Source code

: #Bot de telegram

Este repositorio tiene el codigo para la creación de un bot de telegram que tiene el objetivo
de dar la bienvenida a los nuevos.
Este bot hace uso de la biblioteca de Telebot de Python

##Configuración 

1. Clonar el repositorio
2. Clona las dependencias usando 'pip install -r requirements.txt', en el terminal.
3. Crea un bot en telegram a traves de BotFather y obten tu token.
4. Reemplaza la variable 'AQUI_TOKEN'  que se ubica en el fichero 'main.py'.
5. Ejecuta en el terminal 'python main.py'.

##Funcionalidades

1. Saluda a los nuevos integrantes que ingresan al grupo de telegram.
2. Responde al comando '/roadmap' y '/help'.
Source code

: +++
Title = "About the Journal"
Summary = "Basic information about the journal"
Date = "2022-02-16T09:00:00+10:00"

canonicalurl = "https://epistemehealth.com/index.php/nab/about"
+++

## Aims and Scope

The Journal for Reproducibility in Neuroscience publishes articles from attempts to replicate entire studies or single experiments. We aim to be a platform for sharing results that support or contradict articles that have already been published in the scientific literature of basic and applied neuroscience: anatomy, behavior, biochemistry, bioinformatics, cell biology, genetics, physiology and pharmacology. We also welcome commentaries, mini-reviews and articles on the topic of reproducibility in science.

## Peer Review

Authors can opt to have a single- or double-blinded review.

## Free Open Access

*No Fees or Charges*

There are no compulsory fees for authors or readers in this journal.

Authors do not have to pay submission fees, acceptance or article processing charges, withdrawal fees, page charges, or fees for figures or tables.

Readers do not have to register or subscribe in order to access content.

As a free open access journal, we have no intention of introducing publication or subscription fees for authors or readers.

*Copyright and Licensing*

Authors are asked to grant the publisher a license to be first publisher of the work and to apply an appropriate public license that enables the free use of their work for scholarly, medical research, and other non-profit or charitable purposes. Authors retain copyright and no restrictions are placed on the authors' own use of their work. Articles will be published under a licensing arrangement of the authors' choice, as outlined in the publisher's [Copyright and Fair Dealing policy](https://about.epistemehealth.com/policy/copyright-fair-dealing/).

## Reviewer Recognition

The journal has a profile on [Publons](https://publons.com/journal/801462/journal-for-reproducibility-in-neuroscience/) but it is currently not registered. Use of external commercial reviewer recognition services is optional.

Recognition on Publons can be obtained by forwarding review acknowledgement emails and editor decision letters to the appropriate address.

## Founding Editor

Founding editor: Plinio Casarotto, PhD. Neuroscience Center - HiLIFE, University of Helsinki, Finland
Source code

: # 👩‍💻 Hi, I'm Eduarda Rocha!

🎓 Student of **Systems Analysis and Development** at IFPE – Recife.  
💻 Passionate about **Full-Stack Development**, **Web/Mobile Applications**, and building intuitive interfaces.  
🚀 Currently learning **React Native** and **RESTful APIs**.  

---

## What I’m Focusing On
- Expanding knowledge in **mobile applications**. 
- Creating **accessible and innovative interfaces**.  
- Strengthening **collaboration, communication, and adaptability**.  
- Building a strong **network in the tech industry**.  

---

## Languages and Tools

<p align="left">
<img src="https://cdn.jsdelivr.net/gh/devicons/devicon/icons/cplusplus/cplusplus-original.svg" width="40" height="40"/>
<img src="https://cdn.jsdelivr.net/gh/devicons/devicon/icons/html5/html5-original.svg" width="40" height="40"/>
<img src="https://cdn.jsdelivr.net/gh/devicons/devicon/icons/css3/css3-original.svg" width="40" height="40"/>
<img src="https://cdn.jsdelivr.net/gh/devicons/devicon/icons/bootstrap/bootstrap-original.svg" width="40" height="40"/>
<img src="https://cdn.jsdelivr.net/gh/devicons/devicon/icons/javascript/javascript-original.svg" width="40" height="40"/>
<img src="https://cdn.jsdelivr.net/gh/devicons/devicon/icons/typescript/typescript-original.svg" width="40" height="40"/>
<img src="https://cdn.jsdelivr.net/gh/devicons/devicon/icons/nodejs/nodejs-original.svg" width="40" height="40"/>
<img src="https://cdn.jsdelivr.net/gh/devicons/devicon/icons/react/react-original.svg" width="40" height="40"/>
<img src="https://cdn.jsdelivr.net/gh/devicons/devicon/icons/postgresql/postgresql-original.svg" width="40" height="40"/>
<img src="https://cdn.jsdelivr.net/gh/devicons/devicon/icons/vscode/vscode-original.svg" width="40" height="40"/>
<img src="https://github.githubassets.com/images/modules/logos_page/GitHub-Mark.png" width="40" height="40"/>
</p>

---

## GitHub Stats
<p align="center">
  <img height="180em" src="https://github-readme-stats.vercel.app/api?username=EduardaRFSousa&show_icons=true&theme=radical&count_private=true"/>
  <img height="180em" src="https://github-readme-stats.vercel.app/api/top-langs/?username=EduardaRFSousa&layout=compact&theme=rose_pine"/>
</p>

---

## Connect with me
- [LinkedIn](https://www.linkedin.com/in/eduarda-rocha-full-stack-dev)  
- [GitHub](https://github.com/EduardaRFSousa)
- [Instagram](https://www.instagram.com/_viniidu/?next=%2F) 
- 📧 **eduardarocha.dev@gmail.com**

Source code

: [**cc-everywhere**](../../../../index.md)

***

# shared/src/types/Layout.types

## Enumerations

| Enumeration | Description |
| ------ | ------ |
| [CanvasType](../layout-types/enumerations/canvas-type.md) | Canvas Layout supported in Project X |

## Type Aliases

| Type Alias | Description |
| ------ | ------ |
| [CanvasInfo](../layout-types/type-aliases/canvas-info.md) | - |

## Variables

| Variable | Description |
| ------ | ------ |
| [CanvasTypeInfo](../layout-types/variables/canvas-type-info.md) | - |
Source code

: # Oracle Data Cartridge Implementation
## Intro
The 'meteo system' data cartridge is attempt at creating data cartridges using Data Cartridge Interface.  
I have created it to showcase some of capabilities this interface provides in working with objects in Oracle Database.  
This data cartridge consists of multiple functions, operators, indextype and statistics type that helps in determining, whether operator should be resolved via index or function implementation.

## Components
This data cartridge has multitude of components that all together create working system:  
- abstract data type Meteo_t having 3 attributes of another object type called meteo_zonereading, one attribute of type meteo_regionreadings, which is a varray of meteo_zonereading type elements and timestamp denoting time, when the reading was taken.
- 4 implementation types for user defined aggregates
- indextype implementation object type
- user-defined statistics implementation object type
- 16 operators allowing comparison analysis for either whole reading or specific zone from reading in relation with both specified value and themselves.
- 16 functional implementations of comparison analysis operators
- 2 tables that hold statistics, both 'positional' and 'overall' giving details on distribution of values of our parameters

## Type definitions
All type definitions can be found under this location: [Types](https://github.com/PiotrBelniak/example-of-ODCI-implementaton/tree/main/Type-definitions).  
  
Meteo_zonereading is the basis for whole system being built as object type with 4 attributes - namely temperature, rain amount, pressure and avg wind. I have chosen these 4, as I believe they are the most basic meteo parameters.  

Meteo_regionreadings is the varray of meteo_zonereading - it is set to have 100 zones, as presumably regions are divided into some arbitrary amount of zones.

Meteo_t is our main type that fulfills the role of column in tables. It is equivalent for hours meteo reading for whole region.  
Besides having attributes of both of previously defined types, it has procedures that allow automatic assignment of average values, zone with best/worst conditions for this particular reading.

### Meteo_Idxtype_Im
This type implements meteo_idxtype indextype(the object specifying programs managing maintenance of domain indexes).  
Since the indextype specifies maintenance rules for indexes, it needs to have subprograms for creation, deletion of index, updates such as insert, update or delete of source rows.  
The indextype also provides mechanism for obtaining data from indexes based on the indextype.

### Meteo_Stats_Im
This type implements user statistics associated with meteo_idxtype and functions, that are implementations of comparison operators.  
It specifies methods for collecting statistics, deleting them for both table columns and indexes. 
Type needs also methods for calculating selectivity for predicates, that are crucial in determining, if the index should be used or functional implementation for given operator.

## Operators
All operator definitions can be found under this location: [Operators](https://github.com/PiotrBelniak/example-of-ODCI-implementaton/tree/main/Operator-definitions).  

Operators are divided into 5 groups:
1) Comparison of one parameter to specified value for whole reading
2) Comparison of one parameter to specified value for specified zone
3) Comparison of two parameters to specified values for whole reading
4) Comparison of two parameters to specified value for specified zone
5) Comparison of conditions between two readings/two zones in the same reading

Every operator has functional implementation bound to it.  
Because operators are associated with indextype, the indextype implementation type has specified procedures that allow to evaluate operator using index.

Task to complete
Line count for the word "definitions": tally the lines in the records that include it and give only the result.

The answer
3